Energy Efficient Hardware Acceleration of Neural Networks with Power-of-Two Quantisation
This work addresses energy efficiency for edge devices like wearables and IoT, though it is incremental as it builds on existing quantisation and pruning techniques.
The paper tackles the problem of high energy consumption in neural network accelerators by proposing Power-of-Two (PoT) quantisation, which enables replacing Multiply and ACcumulate (MAC) units with Bitshift and ACcumulate (BAC) units, resulting in at least 1.4x higher energy efficiency compared to uniform quantisation on an FPGA.

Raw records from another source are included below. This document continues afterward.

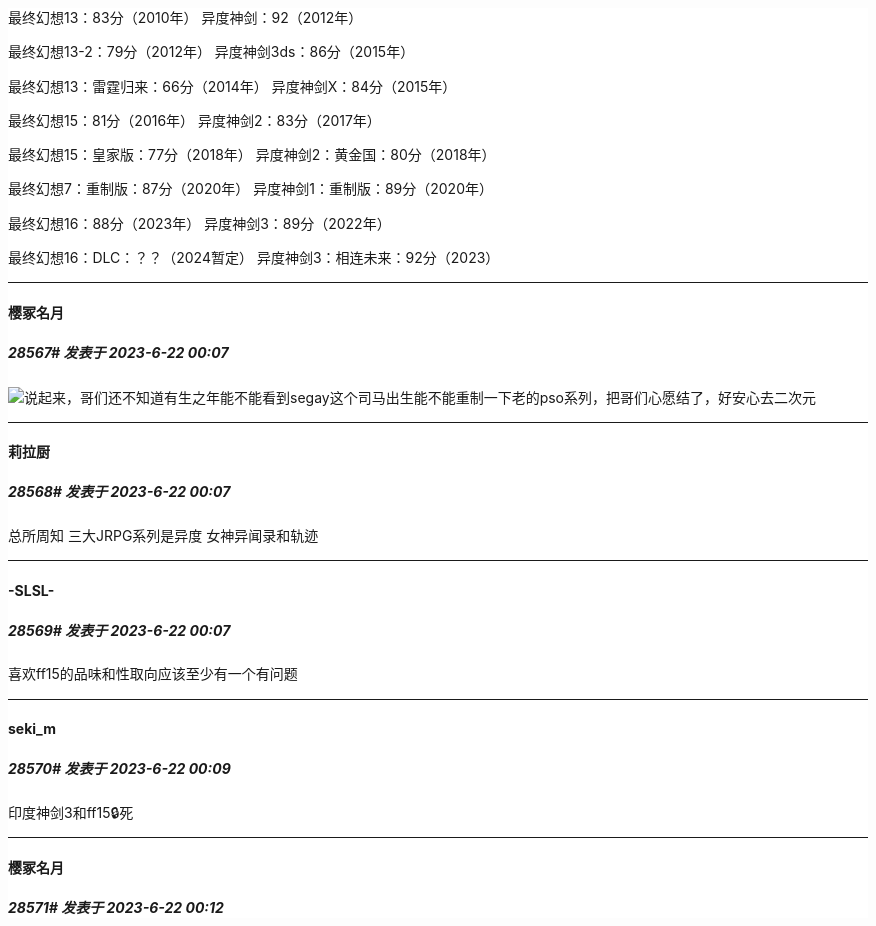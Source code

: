 最终幻想13：83分（2010年）
异度神剑：92（2012年）

最终幻想13-2：79分（2012年）
异度神剑3ds：86分（2015年）

最终幻想13：雷霆归来：66分（2014年）
异度神剑X：84分（2015年）

最终幻想15：81分（2016年）
异度神剑2：83分（2017年）

最终幻想15：皇家版：77分（2018年）
异度神剑2：黄金国：80分（2018年）

最终幻想7：重制版：87分（2020年）
异度神剑1：重制版：89分（2020年）

最终幻想16：88分（2023年）
异度神剑3：89分（2022年）

最终幻想16：DLC：？？（2024暂定）
异度神剑3：相连未来：92分（2023）

*****

####  樱冢名月  
##### 28567#       发表于 2023-6-22 00:07

<img src="https://static.saraba1st.com/image/smiley/face2017/067.png" referrerpolicy="no-referrer">说起来，哥们还不知道有生之年能不能看到segay这个司马出生能不能重制一下老的pso系列，把哥们心愿结了，好安心去二次元

*****

####  莉拉厨  
##### 28568#       发表于 2023-6-22 00:07

总所周知 三大JRPG系列是异度 女神异闻录和轨迹

*****

####  -SLSL-  
##### 28569#       发表于 2023-6-22 00:07

喜欢ff15的品味和性取向应该至少有一个有问题

*****

####  seki_m  
##### 28570#       发表于 2023-6-22 00:09

印度神剑3和ff15🔒死

*****

####  樱冢名月  
##### 28571#       发表于 2023-6-22 00:12
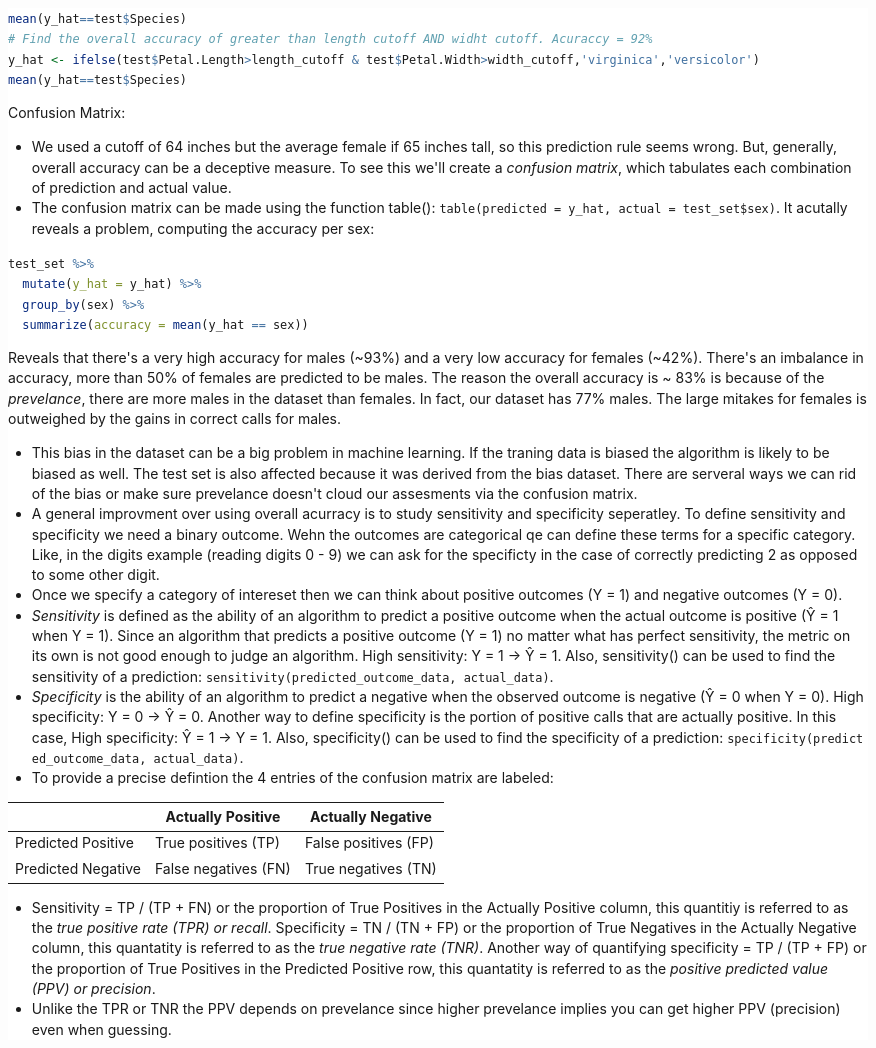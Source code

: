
 ```r
mean(y_hat==test$Species)
# Find the overall accuracy of greater than length cutoff AND widht cutoff. Acuraccy = 92%
y_hat <- ifelse(test$Petal.Length>length_cutoff & test$Petal.Width>width_cutoff,'virginica','versicolor')
mean(y_hat==test$Species)
```
Confusion Matrix:
* We used a cutoff of 64 inches but the average female if 65 inches tall, so this prediction rule seems wrong. But, generally, overall accuracy can be a deceptive measure. To see this we'll create a *confusion matrix*, which tabulates each combination of prediction and actual value.
* The confusion matrix can be made using the function table(): ```table(predicted = y_hat, actual = test_set$sex)```. It acutally reveals a problem, computing the accuracy per sex:
```r
test_set %>% 
  mutate(y_hat = y_hat) %>%
  group_by(sex) %>% 
  summarize(accuracy = mean(y_hat == sex))
```
Reveals that there's a very high accuracy for males (~93%) and a very low accuracy for females (~42%). There's an imbalance in accuracy, more than 50% of females are predicted to be males. The reason the overall accuracy is ~ 83% is because of the *prevelance*, there are more males in the dataset than females. In fact, our dataset has 77% males. The large mitakes for females is outweighed by the gains in correct calls for males.
* This bias in the dataset can be a big problem in machine learning. If the traning data is biased the algorithm is likely to be biased as well. The test set is also affected because it was derived from the bias dataset. There are serveral ways we can rid of the bias or make sure prevelance doesn't cloud our assesments via the confusion matrix.
* A general improvment over using overall acurracy is to study sensitivity and specificity seperatley. To define sensitivity and specificity we need a binary outcome. Wehn the outcomes are categorical qe can define these terms for a specific category. Like, in the digits example (reading digits 0 - 9) we can ask for the specificty in the case of correctly predicting 2 as opposed to some other digit.
* Once we specify a category of intereset then we can think about positive outcomes (Y = 1) and negative outcomes (Y = 0). 
* *Sensitivity* is defined as the ability of an algorithm to predict a positive outcome when the actual outcome is positive (Ŷ = 1 when Y = 1). Since an algorithm that predicts a positive outcome (Y = 1) no matter what has perfect sensitivity, the metric on its own is not good enough to judge an algorithm. High sensitivity: Y = 1 -> Ŷ = 1. Also, sensitivity() can be used to find the sensitivity of a prediction: ```sensitivity(predicted_outcome_data, actual_data)```.
* *Specificity* is the ability of an algorithm to predict a negative when the observed outcome is negative (Ŷ = 0 when Y = 0). High specificity: Y = 0 -> Ŷ = 0. Another way to define specificity is the portion of positive calls that are actually positive. In this case, High specificity: Ŷ = 1 -> Y = 1. Also, specificity() can be used to find the specificity of a prediction: ```specificity(predicted_outcome_data, actual_data)```.
* To provide a precise defintion the 4 entries of the confusion matrix are labeled:

| | Actually Positive | Actually Negative
|--|--|--
|Predicted Positive|	True positives (TP)|	False positives (FP)
|Predicted Negative|	False negatives (FN)|	True negatives (TN)
* Sensitivity = TP / (TP + FN) or the proportion of True Positives in the Actually Positive column, this quantitiy is referred to as the *true positive rate (TPR) or recall*. Specificity = TN / (TN + FP) or the proportion of True Negatives in the Actually Negative column, this quantatity is referred to as the *true negative rate (TNR)*. Another way of quantifying specificity = TP / (TP + FP) or the proportion of True Positives in the Predicted Positive row, this quantatity is referred to as the *positive predicted value (PPV) or precision*.
* Unlike the TPR or TNR the PPV depends on prevelance since higher prevelance implies you can get higher PPV (precision) even when guessing.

Deep neural networks virtually dominate the domain of most modern vision systems, providing high performance at a cost of increased computational complexity.Since for those systems it is often required to operate both in real-time and with minimal energy consumption (e.g., for wearable devices or autonomous vehicles, edge Internet of Things (IoT), sensor networks), various network optimisation techniques are used, e.g., quantisation, pruning, or dedicated lightweight architectures. Due to the logarithmic distribution of weights in neural network layers, a method providing high performance with significant reduction in computational precision (for 4-bit weights and less) is the Power-of-Two (PoT) quantisation (and therefore also with a logarithmic distribution). This method introduces additional possibilities of replacing the typical for neural networks Multiply and ACcumulate (MAC -- performing, e.g., convolution operations) units, with more energy-efficient Bitshift and ACcumulate (BAC). In this paper, we show that a hardware neural network accelerator with PoT weights implemented on the Zynq UltraScale + MPSoC ZCU104 SoC FPGA can be at least $1.4x$ more energy efficient than the uniform quantisation version. To further reduce the actual power requirement by omitting part of the computation for zero weights, we also propose a new pruning method adapted to logarithmic quantisation.